◆ **EXERCISE GOAL**: Return only how many lines in the data include the string "Основная".

◆ **RECORDS FOR THIS EXERCISE**:
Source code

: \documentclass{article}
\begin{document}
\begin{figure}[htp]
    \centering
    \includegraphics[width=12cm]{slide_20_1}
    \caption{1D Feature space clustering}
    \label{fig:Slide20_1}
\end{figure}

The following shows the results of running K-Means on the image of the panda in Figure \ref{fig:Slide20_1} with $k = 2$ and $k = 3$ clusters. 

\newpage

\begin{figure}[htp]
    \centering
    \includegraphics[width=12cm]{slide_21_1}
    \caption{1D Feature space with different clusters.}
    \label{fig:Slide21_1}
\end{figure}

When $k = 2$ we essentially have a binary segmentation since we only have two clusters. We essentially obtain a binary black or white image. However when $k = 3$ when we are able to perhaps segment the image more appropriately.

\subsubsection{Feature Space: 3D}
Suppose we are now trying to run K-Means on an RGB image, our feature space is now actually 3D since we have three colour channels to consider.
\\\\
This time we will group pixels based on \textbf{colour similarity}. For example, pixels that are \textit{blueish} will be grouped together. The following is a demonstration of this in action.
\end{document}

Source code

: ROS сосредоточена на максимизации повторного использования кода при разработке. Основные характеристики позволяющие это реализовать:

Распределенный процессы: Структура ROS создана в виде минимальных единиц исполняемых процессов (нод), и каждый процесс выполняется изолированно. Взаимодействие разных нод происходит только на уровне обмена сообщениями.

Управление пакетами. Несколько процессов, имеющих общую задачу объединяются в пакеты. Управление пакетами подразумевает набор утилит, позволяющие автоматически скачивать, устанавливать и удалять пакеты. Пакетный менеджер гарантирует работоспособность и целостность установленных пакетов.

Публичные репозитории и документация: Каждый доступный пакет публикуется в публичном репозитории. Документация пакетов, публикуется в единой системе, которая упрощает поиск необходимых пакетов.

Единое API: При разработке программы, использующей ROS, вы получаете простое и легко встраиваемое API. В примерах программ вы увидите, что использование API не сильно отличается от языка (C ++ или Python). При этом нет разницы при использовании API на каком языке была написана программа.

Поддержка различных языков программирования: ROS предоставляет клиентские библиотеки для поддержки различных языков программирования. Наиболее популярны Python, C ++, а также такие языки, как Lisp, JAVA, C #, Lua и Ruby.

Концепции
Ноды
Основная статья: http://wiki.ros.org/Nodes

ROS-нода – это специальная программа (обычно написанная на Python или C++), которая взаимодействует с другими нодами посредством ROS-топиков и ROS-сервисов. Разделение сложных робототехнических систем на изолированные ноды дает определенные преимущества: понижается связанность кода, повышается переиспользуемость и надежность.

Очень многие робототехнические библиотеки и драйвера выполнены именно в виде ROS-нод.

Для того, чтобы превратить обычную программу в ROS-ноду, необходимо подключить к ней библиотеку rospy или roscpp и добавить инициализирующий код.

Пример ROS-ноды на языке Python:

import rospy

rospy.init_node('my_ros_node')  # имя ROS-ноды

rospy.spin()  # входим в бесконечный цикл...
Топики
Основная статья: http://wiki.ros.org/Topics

* * *

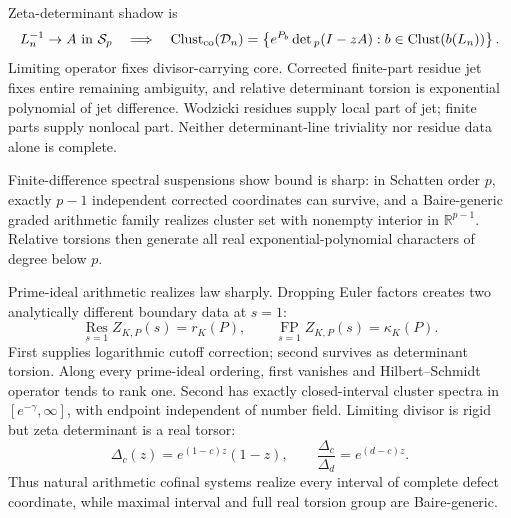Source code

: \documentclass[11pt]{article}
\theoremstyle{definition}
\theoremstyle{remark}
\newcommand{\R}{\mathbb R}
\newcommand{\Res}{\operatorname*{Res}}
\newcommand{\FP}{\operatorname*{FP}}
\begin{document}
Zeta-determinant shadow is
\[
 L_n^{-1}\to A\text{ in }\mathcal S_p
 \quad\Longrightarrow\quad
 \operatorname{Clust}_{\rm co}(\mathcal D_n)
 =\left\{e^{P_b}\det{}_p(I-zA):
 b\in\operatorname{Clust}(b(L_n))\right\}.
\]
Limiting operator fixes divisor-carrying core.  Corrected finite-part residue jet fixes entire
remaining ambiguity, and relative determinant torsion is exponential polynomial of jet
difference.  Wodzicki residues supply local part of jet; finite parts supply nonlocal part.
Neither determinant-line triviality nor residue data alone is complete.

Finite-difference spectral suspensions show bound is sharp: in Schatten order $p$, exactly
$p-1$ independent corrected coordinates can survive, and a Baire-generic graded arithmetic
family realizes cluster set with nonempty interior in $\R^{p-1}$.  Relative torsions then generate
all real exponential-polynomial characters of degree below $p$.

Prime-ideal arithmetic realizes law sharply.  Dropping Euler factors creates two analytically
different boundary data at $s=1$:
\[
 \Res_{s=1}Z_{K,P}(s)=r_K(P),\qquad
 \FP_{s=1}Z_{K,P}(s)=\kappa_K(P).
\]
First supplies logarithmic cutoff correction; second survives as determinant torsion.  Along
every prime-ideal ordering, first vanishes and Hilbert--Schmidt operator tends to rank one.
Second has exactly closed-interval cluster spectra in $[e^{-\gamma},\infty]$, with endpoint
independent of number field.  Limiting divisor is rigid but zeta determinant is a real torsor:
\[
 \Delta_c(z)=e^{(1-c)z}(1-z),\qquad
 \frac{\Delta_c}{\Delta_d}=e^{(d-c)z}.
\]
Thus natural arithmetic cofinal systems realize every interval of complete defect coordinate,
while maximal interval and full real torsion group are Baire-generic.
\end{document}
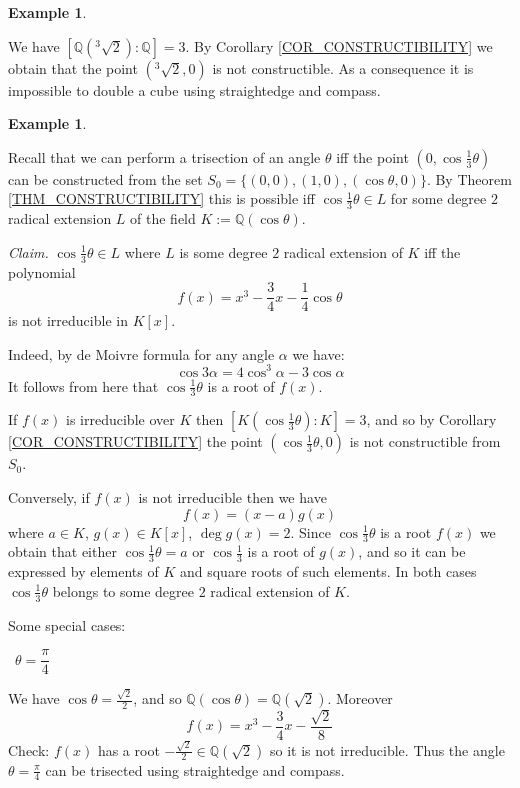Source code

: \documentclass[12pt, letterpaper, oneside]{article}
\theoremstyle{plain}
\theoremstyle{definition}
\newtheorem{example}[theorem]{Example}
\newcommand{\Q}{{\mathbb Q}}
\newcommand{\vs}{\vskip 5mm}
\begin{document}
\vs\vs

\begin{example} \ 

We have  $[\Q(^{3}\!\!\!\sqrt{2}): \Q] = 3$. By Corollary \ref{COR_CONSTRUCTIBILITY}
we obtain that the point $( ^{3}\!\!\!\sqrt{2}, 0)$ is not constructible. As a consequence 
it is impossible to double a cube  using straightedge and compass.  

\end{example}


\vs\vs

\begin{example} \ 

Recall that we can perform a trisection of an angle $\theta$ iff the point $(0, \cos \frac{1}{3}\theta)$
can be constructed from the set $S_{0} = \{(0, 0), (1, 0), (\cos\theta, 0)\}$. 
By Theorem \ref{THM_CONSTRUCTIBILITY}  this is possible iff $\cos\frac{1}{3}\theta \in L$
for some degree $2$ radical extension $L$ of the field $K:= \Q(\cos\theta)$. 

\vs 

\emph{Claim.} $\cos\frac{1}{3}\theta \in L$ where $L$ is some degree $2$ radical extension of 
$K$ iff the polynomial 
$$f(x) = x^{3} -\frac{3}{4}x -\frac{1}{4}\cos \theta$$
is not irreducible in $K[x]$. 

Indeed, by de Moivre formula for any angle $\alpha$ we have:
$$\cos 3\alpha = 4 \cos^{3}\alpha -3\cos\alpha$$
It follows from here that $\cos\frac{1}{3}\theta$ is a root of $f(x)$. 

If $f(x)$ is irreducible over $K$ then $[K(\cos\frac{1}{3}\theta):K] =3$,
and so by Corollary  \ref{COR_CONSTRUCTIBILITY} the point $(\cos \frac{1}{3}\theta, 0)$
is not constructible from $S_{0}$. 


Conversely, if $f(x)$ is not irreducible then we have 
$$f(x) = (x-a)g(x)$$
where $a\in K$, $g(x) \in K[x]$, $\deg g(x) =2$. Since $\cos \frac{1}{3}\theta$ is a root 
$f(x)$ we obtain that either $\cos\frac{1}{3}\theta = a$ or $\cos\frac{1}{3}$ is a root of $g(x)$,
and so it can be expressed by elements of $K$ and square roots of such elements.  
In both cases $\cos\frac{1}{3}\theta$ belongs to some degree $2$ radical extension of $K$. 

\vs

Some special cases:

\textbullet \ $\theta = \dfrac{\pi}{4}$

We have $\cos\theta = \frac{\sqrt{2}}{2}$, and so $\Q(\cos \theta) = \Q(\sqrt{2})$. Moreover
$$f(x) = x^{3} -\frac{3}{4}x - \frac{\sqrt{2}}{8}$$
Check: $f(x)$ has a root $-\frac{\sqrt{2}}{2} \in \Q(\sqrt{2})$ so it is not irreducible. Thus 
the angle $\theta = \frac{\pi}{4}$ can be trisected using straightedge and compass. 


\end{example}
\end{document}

◆ **TASK OUTPUT**: 2